In 1934 the Academy of Sciences moved from Leningrad to Moscow, and Vavilov’s Physics Department moved there too, to occupy what had been Lazarev’s building. Vavilov was determined to turn the small Physics Department into an institute covering the most important fields of physics. He obtained financial support from the government and began to organize the new Physics Institute of the Academy of Sciences. He was appointed as the first director and suggested that the new institute be named after Lebedev. He invited distinguished physicists to head the divisions he intended to create and some excellent young physicists to join the staff.
Though the 1930s were a very difficult time of political persecutions in the USSR, Vavilov managed to preserve a positive internal ambience in the Lebedev Institute, allowing the possibility for productive work. Vladimir Veksler wrote later: “I was lucky in that as a young scientist I was invited in 1936 to join the staff of the Lebedev Institute. An exciting atmosphere of complete commitment to science prevailed in the institute. My first impression of Vavilov was that his attitude was extremely affable and straightforward.”
In the laboratory of the Atomic Nucleus Division, Vavilov and Cherenkov continued to explore in detail the new radiation. They established that the radiation is emitted in a narrow cone close to the direction of the incident gamma-ray flux and is polarized along this direction. A magnetic field deflected the radiation, confirming Vavilov’s claim that it originated with charged particles. Vavilov constantly discussed the results of the experiments with theorists in the institute, trying to push them to work on the theory of effect. Finally, Ilya Frank and Igor Tamm became interested and in 1937 they gave a complete theoretical interpretation. “Vavilov enthralled me by his fascination with Cherenkov experiments,” Frank later wrote. In 1946 Vavilov, Cherenkov, Frank and Tamm were awarded the USSR State Prize in Science (the Stalin prize) for this discovery, and in 1958, seven years after Vavilov’s death, Cherenkov, Frank and Tamm received the accolade of the Nobel Prize in Physics. In his Nobel lecture Tamm said: “I should perhaps explain that we in the USSR use the name ‘Vavilov-Cherenkov radiation’ instead of just ‘Cherenkov radiation’ in order to emphasize the decisive role of the late Professor S Vavilov in the discovery of this radiation.”

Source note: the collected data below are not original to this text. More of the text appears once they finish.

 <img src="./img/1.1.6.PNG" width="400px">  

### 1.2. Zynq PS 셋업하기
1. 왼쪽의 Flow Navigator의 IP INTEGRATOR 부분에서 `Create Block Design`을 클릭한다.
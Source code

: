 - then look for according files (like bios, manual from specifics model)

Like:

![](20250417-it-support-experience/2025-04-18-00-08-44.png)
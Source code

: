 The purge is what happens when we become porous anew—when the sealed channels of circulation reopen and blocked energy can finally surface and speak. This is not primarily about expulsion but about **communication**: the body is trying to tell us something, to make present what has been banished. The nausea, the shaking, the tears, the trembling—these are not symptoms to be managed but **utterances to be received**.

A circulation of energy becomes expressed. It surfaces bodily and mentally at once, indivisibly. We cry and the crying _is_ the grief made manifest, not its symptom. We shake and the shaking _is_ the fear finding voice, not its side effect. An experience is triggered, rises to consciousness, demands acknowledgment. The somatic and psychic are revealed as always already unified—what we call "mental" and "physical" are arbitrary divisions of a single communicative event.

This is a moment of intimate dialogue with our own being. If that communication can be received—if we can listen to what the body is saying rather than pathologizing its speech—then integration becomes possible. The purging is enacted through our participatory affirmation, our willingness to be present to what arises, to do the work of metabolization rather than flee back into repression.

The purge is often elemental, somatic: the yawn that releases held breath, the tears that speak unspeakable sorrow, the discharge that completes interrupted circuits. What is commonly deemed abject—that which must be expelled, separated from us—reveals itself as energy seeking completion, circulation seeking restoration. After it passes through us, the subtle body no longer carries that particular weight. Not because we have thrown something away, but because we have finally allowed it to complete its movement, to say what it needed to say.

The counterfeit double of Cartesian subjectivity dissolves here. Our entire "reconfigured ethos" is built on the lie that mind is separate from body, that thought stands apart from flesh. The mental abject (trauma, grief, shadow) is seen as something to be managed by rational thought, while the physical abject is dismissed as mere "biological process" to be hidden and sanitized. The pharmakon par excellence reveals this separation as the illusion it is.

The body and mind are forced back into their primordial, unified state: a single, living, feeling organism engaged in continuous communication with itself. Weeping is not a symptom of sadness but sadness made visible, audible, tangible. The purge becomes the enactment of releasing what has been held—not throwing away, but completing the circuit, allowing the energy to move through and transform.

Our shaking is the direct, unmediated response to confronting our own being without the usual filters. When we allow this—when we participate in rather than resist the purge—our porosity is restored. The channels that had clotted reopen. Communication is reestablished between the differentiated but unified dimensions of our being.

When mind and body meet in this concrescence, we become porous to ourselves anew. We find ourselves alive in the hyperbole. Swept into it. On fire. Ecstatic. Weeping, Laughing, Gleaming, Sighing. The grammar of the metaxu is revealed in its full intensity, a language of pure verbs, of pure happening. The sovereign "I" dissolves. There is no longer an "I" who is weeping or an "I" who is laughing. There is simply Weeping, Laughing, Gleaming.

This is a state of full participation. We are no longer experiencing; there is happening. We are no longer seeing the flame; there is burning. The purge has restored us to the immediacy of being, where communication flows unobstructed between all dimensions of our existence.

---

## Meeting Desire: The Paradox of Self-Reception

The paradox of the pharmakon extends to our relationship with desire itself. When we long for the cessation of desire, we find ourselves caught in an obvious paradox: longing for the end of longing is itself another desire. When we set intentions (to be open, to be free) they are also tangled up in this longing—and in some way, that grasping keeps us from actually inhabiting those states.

By the 1930s Soviet nuclear physicists had reached a high level, mainly in the Leningrad Physics-Technical and Radium institutes and in Kharkov’s Polytechnical Institute. After visiting the USSR in 1936 Victor Weisskopf wrote: “Soviet physicists did not lag behind in their understanding of nuclear structure.” In 1938 Vavilov wrote a report about nuclear physics for the presidium of the Academy of Sciences, who decided to set up the Nuclear Physics Committee with Vavilov as chairman and Abram Ioffe, Igor Kurchatov, Pyotr Kapitza and Abram Alikhanov among its members.
Vavilov believed that experiments in nuclear physics required an accelerator bigger than the Radium Institute’s 10 MeV cyclotron, so in 1940 he organized a “cyclotron group” in the Lebedev Institute, consisting of young physicists whose goal was to find a way to construct a big cyclotron. When the members of this group told Vavilov about the huge difficulties, the answer was: “I don’t think there is no possibility of jumping over the relativistic barrier.” Then in 1944 Veksler wrote his famous two papers about the principle of phase stability, used in all modern particle accelerators. Vavilov immediately recommended them for publication and the decision was taken to start the construction of a 30 MeV synchrotron at the Lebedev Institute.
It was around this time that Vavilov was struck with the blow of the arrest, and later death, of his older brother Nikolai (1887-1943), an outstanding plant breeder and geneticist. The two brothers loved and influenced each other all their lives. Both were men of encyclopaedic knowledge, retentive memory, prodigious energy and personal charm, with a deep devotion to science. In the 1920s Nikolai had carved out a brilliant carrier in Russia. He was elected president of the Agricultural Academy and was at the head of research institutes of plant breeding in Leningrad and genetics in Moscow. He organized many expeditions throughout the world and created a huge seed collection. He also preserved and set up many experimental stations in different regions of the USSR and directed their programmes. However, Nikolai gained enemies driven by agronomist Trophim Lysenko and Marxist philosopher Isaak Present. Lysenko promised quick crop improvements, compared with Nikolai’s slow process of systematic hybridization and selection, and from 1935 Nikolai had to bear constant accusations of holding “idealist” Mendelian theories. Thousands of his colleagues and followers were removed from their teaching and research positions; many were arrested and some were shot. Nikolai’s agricultural programme was devastated and in 1940 he was arrested, tortured, tried and sentenced to be shot “for sabotaging Soviet agriculture and spying for England”. (He had worked on genetics in the UK in 1913-1914.) A year later the sentence was commuted to 20 years of forced labour, and in 1943 he died of starvation in Saratov prison. After Nikolai’s death, Sergei actively helped the family of his brother, and two of Nikolai’s sons became cosmic-ray physicists at the Lebedev Institute.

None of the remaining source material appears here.